The adapter exposes ActorTombstone, zero, make_event, append_lsm, and small event readers such as is_tombstone_event, event_reason, event_sequence, event_child, and event_attempt_count.

Sink callbacks normally receive the runtime record through std.cluster.local.tombstone_* accessors, copy the fields into ActorTombstone, and call:

if tombstones.append_lsm(&store, &t) != store.STORE_OK do
    return 0
end

The LSM store still follows the same borrowed-handle rule.

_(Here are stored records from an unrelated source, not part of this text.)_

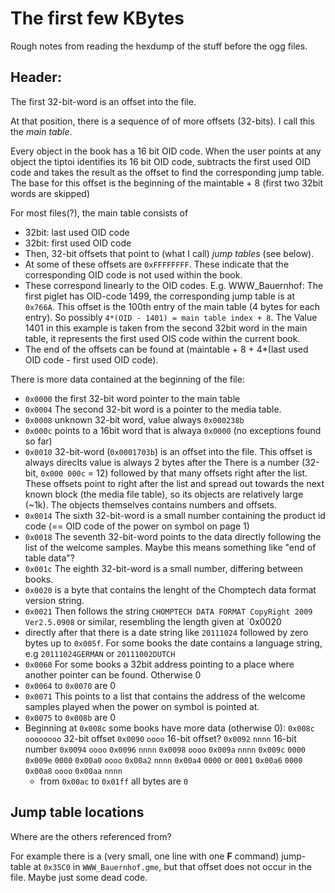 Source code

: The first few KBytes
====================

Rough notes from reading the hexdump of the stuff before the ogg files.

Header:
-------

The first 32-bit-word is an offset into the file.

At that position, there is a sequence of of more offsets (32-bits). I call this the *main table*.

Every object in the book has a 16 bit OID code. When the user points at any object the tiptoi identifies its 16 bit OID code, subtracts the first used OID code and takes the result as the offset to find the corresponding jump table. The base for this offset is the beginning of the maintable + 8 (first two 32bit words are skipped)

For most files(?), the main table consists of
 * 32bit: last used OID code
 * 32bit: first used OID code
 * Then, 32-bit offsets that point to (what I call) *jump tables* (see below).
 * At some of these offsets are `0xFFFFFFFF`. These indicate that the corresponding OID code is not used within the book.
 * These correspond linearly to the OID codes.
   E.g. WWW_Bauernhof: The first piglet has OID-code 1499, the corresponding
   jump table is at `0x766A`. This offset is the 100th entry of the main table (4 bytes for each entry). So possibly `4*(OID - 1401) = main table index + 8`. The Value 1401 in this example is taken from the second 32bit word in the main table, it represents the first used OIS code within the current book.
 * The end of the offsets can be found at (maintable + 8 + 4*(last used OID code - first used OID code).

There is more data contained at the beginning of the file:
 * `0x0000` the first 32-bit word pointer to the main table
 * `0x0004` The second 32-bit word is a pointer to the media table.
 * `0x0008` unknown 32-bit word, value always `0x000238b`
 * `0x000c` points to a 16bit word that is alwaya `0x0000` (no exceptions found so far)
 * `0x0010` 32-bit-word (`0x0001703b`) is an offset into the file. This offset is always direcIts value is always 2 bytes after the There is a
   number (32-bit, `0x000 000c` = 12) followed by that many offsets right after
   the list. These offsets point to right after the list and spread out towards the
   next known block (the media file table), so its objects are relatively large
   (~1k). The objects themselves contains numbers and offsets.
 * `0x0014` The sixth 32-bit-word is a small number containing the product id code (== OID code of the power on symbol on page 1)
 * `0x0018` The seventh 32-bit-word points to the data directly following the list of the welcome samples. Maybe this means something like "end of table data"?
 * `0x001c` The eighth 32-bit-word is a small number, differing between books.
 * `0x0020` is a byte that contains the lenght of the Chomptech data format version string.
 * `0x0021` Then follows the string `CHOMPTECH DATA FORMAT CopyRight 2009 Ver2.5.0908` or similar, resembling the length given at `0x0020
 * directly after that there is a date string like `20111024` followed by zero bytes up to `0x005f`. For some books the date contains a language string, e.g `20111024GERMAN` or `20111002DUTCH`
 * `0x0060` For some books a 32bit address pointing to a place where another pointer can be found. Otherwise 0
 * `0x0064` to `0x0070` are 0
 * `0x0071` This points to a list that contains the address of the welcome samples played when the power on symbol is pointed at.
 * `0x0075` to `0x008b` are 0
 * Beginning at `0x008c` some books have more data (otherwise 0):
   `0x008c`      `oooooooo` 32-bit offset
   `0x0090`      `oooo` 16-bit offset?
   `0x0092`      `nnnn` 16-bit number
   `0x0094`      `oooo`
   `0x0096`      `nnnn`
   `0x0098`      `oooo`
   `0x009a`      `nnnn`
   `0x009c`      `0000`
   `0x009e`      `0000`
   `0x00a0`      `oooo`
   `0x00a2`      `nnnn`
   `0x00a4`      `0000` or `0001`
   `0x00a6`      `0000`
   `0x00a8`      `oooo`
   `0x00aa`      `nnnn`
   * from `0x00ac` to `0x01ff` all bytes are `0`

Jump table locations
--------------------

Where are the others referenced from?

For example there is a (very small, one line with one **F** command) jump-table at `0x35C0` in `WWW_Bauernhof.gme`, but that offset does not occur in the file. Maybe just some dead code.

A callback may construct a short-lived LSMStore over the caller-owned GrainStoreBytes; the durable primary and rank sidecar entries live in the shared LSM substrate, not in the wrapper value.

Current Limits

• Single writer per store.
• Caller-owned GrainStoreBytes lifecycle.
• Automatic discovery of manifest paths beyond the explicit recovered-open helper.
• No per-append fsync in the facade; call substrate sync/flush according to the durability policy of the consumer.
• Commit proof production is owned by future SPEC-088 integration.